### EXERCISE REQUIREMENTS
The response is to be the full listing, set down exactly.

### EXERCISE DATA
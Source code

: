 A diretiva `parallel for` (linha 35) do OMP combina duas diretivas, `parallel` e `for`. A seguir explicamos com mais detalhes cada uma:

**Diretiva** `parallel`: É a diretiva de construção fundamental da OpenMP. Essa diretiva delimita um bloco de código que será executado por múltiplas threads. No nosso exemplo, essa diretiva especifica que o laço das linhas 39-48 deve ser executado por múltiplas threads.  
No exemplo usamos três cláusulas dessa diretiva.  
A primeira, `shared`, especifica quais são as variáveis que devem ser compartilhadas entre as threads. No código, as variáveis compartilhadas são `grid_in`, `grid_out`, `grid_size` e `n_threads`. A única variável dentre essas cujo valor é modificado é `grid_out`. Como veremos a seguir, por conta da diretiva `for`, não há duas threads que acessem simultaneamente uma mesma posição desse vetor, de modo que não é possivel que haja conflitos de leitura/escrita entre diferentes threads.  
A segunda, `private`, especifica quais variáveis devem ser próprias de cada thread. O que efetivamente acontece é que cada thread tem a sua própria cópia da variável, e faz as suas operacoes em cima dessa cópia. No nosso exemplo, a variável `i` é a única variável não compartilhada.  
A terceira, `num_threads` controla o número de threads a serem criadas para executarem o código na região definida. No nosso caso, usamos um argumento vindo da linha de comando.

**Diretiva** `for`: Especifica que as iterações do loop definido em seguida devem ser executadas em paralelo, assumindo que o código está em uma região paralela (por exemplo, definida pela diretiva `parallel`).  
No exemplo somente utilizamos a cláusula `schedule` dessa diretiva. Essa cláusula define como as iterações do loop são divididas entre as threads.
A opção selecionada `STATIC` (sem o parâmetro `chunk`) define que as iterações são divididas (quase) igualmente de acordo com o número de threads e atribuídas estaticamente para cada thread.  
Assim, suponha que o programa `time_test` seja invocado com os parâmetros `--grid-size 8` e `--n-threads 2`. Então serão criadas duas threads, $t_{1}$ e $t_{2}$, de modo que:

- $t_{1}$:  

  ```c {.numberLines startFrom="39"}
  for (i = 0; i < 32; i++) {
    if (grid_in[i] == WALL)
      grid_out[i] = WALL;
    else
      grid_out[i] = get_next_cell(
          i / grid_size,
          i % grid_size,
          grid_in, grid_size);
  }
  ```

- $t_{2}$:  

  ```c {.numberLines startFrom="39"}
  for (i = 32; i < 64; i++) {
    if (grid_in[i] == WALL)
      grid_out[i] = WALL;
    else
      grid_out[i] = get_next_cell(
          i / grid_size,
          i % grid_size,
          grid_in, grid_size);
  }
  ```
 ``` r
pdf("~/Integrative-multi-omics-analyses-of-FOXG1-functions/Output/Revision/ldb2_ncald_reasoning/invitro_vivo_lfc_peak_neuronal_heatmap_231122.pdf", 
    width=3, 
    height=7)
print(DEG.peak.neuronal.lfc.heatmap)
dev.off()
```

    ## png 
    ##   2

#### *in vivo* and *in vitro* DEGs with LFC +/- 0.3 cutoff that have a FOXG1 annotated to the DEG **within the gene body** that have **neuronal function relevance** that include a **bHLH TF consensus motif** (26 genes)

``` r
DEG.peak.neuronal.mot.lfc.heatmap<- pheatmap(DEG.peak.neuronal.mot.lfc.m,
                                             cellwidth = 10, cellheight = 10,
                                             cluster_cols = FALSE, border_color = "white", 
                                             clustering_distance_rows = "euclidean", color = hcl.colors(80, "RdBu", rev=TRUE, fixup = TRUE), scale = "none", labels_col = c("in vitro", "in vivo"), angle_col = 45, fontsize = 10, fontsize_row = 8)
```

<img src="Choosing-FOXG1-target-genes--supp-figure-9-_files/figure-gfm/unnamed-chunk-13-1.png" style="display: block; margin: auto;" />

### RESPONSE AREA
Source code

: A diretiva `parallel for` (linha 35) do OMP combina duas diretivas, `parallel` e `for`. A seguir explicamos com mais detalhes cada uma:

**Diretiva** `parallel`: É a diretiva de construção fundamental da OpenMP. Essa diretiva delimita um bloco de código que será executado por múltiplas threads. No nosso exemplo, essa diretiva especifica que o laço das linhas 39-48 deve ser executado por múltiplas threads.  
No exemplo usamos três cláusulas dessa diretiva.  
A primeira, `shared`, especifica quais são as variáveis que devem ser compartilhadas entre as threads. No código, as variáveis compartilhadas são `grid_in`, `grid_out`, `grid_size` e `n_threads`. A única variável dentre essas cujo valor é modificado é `grid_out`. Como veremos a seguir, por conta da diretiva `for`, não há duas threads que acessem simultaneamente uma mesma posição desse vetor, de modo que não é possivel que haja conflitos de leitura/escrita entre diferentes threads.  
A segunda, `private`, especifica quais variáveis devem ser próprias de cada thread. O que efetivamente acontece é que cada thread tem a sua própria cópia da variável, e faz as suas operacoes em cima dessa cópia. No nosso exemplo, a variável `i` é a única variável não compartilhada.  
A terceira, `num_threads` controla o número de threads a serem criadas para executarem o código na região definida. No nosso caso, usamos um argumento vindo da linha de comando.

**Diretiva** `for`: Especifica que as iterações do loop definido em seguida devem ser executadas em paralelo, assumindo que o código está em uma região paralela (por exemplo, definida pela diretiva `parallel`).  
No exemplo somente utilizamos a cláusula `schedule` dessa diretiva. Essa cláusula define como as iterações do loop são divididas entre as threads.
A opção selecionada `STATIC` (sem o parâmetro `chunk`) define que as iterações são divididas (quase) igualmente de acordo com o número de threads e atribuídas estaticamente para cada thread.  
Assim, suponha que o programa `time_test` seja invocado com os parâmetros `--grid-size 8` e `--n-threads 2`. Então serão criadas duas threads, $t_{1}$ e $t_{2}$, de modo que:

- $t_{1}$:  

  ```c {.numberLines startFrom="39"}
  for (i = 0; i < 32; i++) {
    if (grid_in[i] == WALL)
      grid_out[i] = WALL;
    else
      grid_out[i] = get_next_cell(
          i / grid_size,
          i % grid_size,
          grid_in, grid_size);
  }
  ```

- $t_{2}$:  

  ```c {.numberLines startFrom="39"}
  for (i = 32; i < 64; i++) {
    if (grid_in[i] == WALL)
      grid_out[i] = WALL;
    else
      grid_out[i] = get_next_cell(
          i / grid_size,
          i % grid_size,
          grid_in, grid_size);
  }
  ```
 ``` r
pdf("~/Integrative-multi-omics-analyses-of-FOXG1-functions/Output/Revision/ldb2_ncald_reasoning/invitro_vivo_lfc_peak_neuronal_heatmap_231122.pdf", 
    width=3, 
    height=7)
print(DEG.peak.neuronal.lfc.heatmap)
dev.off()
```

    ## png 
    ##   2

#### *in vivo* and *in vitro* DEGs with LFC +/- 0.3 cutoff that have a FOXG1 annotated to the DEG **within the gene body** that have **neuronal function relevance** that include a **bHLH TF consensus motif** (26 genes)

``` r
DEG.peak.neuronal.mot.lfc.heatmap<- pheatmap(DEG.peak.neuronal.mot.lfc.m,
                                             cellwidth = 10, cellheight = 10,
                                             cluster_cols = FALSE, border_color = "white", 
                                             clustering_distance_rows = "euclidean", color = hcl.colors(80, "RdBu", rev=TRUE, fixup = TRUE), scale = "none", labels_col = c("in vitro", "in vivo"), angle_col = 45, fontsize = 10, fontsize_row = 8)
```

<img src="Choosing-FOXG1-target-genes--supp-figure-9-_files/figure-gfm/unnamed-chunk-13-1.png" style="display: block; margin: auto;" />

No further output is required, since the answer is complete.